THE
STONE RUNES
CHAPTER
I
The Apocalypse was coming, approaching with
discernible speed but was forever unaware by everyone on the entire planet,
everyone but a lone researcher in the Institute of Rare Artifacts in Washington
D.C, U.S.A.
The young lady was hunched over long
documents occasionally flipping back the long chestnut-coloured hair, which
fell in front of here eyes every so often. She was twenty-four, of slight
build, around five feet ten and had deep green eyes, matching her cheekbones
and her lips to create an attractive lady. She had one mark on her face, it was
a small scar, and marked the area just below her hair line on the left-hand
side of her forehead.
She had stayed late, working her eyes so hard
that they blurred her vision. She kept on wondering whether what she did was
actually going to be read by a high member of authority at the museum, and
whether he would actually take any notice.

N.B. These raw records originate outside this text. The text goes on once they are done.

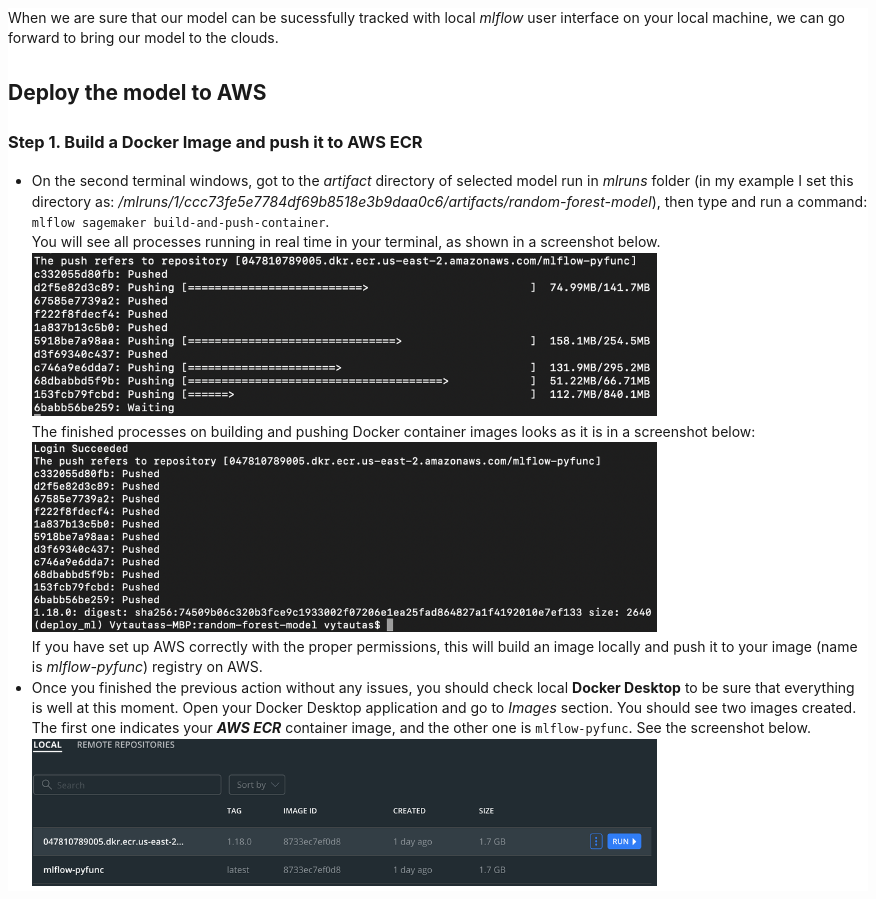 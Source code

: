 </ul>
When we are sure that our model can be sucessfully tracked with local <i>mlflow</i> user interface on your local machine, we can go forward to bring our model to the clouds.
</p>

<h2>Deploy the model to AWS</h2>
<p><h3>Step 1. Build a Docker Image and push it to AWS ECR</h3>
<ul>
  <li>On the second terminal windows, got to the <i>artifact</i> directory of selected model run in <i>mlruns</i> folder (in my example I set this directory as: <i>/mlruns/1/ccc73fe5e7784df69b8518e3b9daa0c6/artifacts/random-forest-model</i>), then type and run a command:<br><code>mlflow sagemaker build-and-push-container</code>.<br>You will see all processes running in real time in your terminal, as shown in a screenshot below.<br>
    <img src="images/Screenshot 2021-09-03 at 01.05.35.png" alt="Creating Container Image in Terminal", width=625><br>
    The finished processes on building and pushing Docker container images looks as it is in a screenshot below:<br>
    <img src="images/Screenshot 2021-09-03 at 01.08.48.png" alt="Finished to Create Container Image", width=625><br>
    If you have set up AWS correctly with the proper permissions, this will build an image locally and push it to your image (name is <i>mlflow-pyfunc</i>) registry on AWS.
  </li>
  <li>Once you finished the previous action without any issues, you should check local <b>Docker Desktop</b> to be sure that everything is well at this moment. Open your Docker Desktop application and go to <i>Images</i> section. You should see two images created. The first one indicates your <i><b>AWS ECR</b></i> container image, and the other one is <code>mlflow-pyfunc</code>. See the screenshot below.<br>
  <img src="images/Screenshot 2021-09-03 at 01.11.01.png" alt="Docker Images in Docker Dekstop", width=625><br>
  </li>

During her walk back to her flat in downtown
New York, she reflected on what she knew of the stone tablets. Someone, a
friend, in the Gulf of Mexico had found seven, old stone tablets. Old? She
asked herself, try ancient. The first time she saw the tablets’ age when they
had been carbon-dated she disbelieved it, and was sure the computer had made a
mistake. After a second time she forced herself to believe it, they were older
than the earth itself. These rock are over eight billion years old, three
billion years older then the earth. She supposed that that was why she was
spending hours testing the structural make-up, the density, the mineral content
and the reason that they glow in the dark. They certainly haven't any
phosphuresencent chemicals in it so, why? They have been on the seabed for at
least two hundred million years, they were found at the site of a large crater,
the remnants of the asteroid which may have wiped out the dinosaurs. Maybe they
had landed then, but why were they not crushed in the collision, or the corners
even cracked or been worn away, while that amount of time under the billions of
tons of water should have turned the rock to sand. The carvings or patterns on
the stone suggested star alignments and solar paths. But these were meaningless
patterns, just a coincidence of the real writings of the tablets. The tablets
strangely contained very large amounts of rare and precious elements, platinum,
gold, diamond, silver and a couple of super dense, as yet unidentified
elements. They had unusual, semi-circular dents in the middle of each straight
side, whose use still mystified her. Her thoughts were abruptly ended as a
large lorry thundered its horn at her. She was thinking so hard that she had
almost walked right into the oncoming traffic lane. She had a thought from her
childhood, ‘Go play with the traffic,’ she almost had.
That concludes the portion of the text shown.